Given the function
[tex]R(x)=\frac{7x+7}{6x+12}[/tex]we have to determine the behavior of the graph on either sides of the vertical asymptotes. if one exists.
Remember that vertical asymptotes occur when in a rational function, that is a function of the form
[tex]R(x)=\frac{f(x)}{g(x)}[/tex]The denominator, g(x), becomes 0.
In our case, the denominator of the rational function is
[tex]g(x)=6x+12[/tex]therefore
[tex]6x+12=0\text{ }\Rightarrow\text{ }x=-2[/tex]we conclude that there is a vertical asymptote at x=-2.
Now we will determine the behavior on both sides of the asymptote
One possible approach to discover this behavior is to pick up close to x=-2 values on both sides and evaluate it to determine the sign.
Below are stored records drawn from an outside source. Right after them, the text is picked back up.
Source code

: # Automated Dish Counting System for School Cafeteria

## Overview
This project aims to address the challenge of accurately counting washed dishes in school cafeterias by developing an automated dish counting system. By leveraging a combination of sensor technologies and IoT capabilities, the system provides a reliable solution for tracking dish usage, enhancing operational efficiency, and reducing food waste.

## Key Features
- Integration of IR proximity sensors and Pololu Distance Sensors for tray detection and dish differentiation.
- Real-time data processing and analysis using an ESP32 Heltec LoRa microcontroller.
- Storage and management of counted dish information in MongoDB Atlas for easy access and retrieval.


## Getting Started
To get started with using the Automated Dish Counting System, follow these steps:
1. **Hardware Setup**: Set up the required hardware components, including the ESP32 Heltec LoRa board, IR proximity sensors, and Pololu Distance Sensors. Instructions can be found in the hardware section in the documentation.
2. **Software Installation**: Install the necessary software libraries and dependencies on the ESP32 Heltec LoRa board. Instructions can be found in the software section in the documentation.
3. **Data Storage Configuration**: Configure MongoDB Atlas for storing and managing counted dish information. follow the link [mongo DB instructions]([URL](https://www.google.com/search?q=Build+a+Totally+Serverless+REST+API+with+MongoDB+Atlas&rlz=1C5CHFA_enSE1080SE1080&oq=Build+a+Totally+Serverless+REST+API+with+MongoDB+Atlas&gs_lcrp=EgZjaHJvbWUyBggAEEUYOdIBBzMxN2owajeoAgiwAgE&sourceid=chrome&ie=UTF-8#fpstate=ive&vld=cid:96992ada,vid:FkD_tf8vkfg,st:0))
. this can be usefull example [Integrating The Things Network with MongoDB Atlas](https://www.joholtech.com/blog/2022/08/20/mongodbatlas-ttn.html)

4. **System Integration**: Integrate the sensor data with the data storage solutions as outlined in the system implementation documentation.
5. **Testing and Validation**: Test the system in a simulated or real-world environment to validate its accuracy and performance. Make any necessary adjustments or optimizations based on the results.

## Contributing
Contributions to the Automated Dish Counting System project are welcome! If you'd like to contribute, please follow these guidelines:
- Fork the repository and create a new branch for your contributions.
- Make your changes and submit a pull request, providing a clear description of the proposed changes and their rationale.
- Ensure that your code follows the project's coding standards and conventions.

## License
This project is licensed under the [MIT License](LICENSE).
Let us take
[tex]x=-2.01\text{ and }x=-1.99[/tex]Evaluation the first one
[tex]R(-2.01)=\frac{7(-2.01)+7}{6(-2.01)+12}=117.83[/tex]since the result is big and positive we conclude that on the left side of the asymptote the function approach to + infinity.
Now we will evaluate on the other side to determine the sign
[tex]R(-1.99)=\frac{7(-1.99)+7}{6(-1.99)+12}=-115.5[/tex]Therefore, the on the right the function approach to - infinity as the numbers approach to x=-2
Looking at the options we see that the correct option is the option c).